Politics is not an experiment that can be staged and restaged under laboratory conditions, allowing us to adjust one variable at a time. There are three plausible explanations for Corbyn’s failure: his project was sure to fail sooner or later in any political context, because of the nature of the Labour Party; his project could have succeeded, if the party leadership had pursued a different strategy after the 2017 election; or his project could have succeeded, if not for the once-in-a-generation challenge of Brexit. By their nature, none of these arguments can be proven definitively wrong.
Most of Corbyn’s supporters have tacitly rejected the first explanation, for now at least, by staying in the Labour Party and joining the battle to choose his successor. If they lose that battle, as expected, the space for left-wing activism inside the party may become very limited indeed, obliging them to pursue a different organizational path.
Supporters of Keir Starmer on the Labour right clearly expect him to play the same role as Neil Kinnock, marginalizing the pro-Corbyn left and paving the way for a more right-wing successor. They’re not interested in winning the argument: a purge of the Labour membership on trumped-up disciplinary charges is what they have in mind.
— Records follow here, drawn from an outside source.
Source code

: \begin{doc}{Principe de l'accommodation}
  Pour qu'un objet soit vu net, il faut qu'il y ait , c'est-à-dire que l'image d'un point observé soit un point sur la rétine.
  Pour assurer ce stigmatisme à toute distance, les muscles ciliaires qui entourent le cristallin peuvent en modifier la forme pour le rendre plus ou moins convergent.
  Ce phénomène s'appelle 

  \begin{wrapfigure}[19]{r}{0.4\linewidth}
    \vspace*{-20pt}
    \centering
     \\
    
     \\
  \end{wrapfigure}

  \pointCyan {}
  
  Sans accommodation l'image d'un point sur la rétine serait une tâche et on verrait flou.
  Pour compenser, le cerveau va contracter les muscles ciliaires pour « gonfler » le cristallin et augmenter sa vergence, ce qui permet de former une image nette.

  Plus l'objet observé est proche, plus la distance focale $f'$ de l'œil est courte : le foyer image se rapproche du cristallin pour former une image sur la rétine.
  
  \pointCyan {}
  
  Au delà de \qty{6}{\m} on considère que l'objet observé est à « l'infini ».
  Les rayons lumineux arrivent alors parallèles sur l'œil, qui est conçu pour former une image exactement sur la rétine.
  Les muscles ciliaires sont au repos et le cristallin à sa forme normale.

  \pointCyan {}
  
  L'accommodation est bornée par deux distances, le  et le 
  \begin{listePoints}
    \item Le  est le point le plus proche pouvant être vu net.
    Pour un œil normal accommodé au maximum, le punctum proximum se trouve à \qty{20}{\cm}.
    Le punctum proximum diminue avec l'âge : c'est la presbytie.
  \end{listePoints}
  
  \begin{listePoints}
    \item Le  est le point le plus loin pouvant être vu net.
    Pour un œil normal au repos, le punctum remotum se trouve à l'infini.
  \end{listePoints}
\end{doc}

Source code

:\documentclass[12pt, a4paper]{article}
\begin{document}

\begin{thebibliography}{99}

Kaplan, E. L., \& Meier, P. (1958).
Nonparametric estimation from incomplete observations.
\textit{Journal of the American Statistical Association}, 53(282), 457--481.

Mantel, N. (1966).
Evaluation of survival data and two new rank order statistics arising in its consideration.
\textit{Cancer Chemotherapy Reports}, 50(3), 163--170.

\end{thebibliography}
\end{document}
However, that inner-party struggle will play out in a very different context. The Labour left of the 1980s entered the stage as neoliberalism was gathering strength: it was the decade of Thatcher and Ronald Reagan, François Mitterrand’s retreat and the debt crisis in the global South. The collapse of the eastern bloc proved to be another blow, even for those socialists who had always rejected the Soviet model of a one-party state, since conservatives had managed to taint the whole idea of public ownership and state planning by association with the USSR. The so-called Great Moderation then supplied a material base for New Labour’s formula of “Thatcherism with a human face,” while storing up the problems that led to the global crash of 2008.
Neoliberalism survived that crash, thanks to herculean efforts by politicians and central bankers who wanted to restore the status quo ante. But its promise of improved living standards for the majority no longer carries much conviction, least of all in Britain, which has just experienced the worst decade for wage growth since the days of Napoleon.
With the climate crisis sure to worsen over the years to come, the program developed by Corbyn and his allies since 2015 is the very least the situation demands, if drastic social regression is to be avoided. The next generation of British socialists will have to find a way to carry that program forward, in or out of the Labour Party.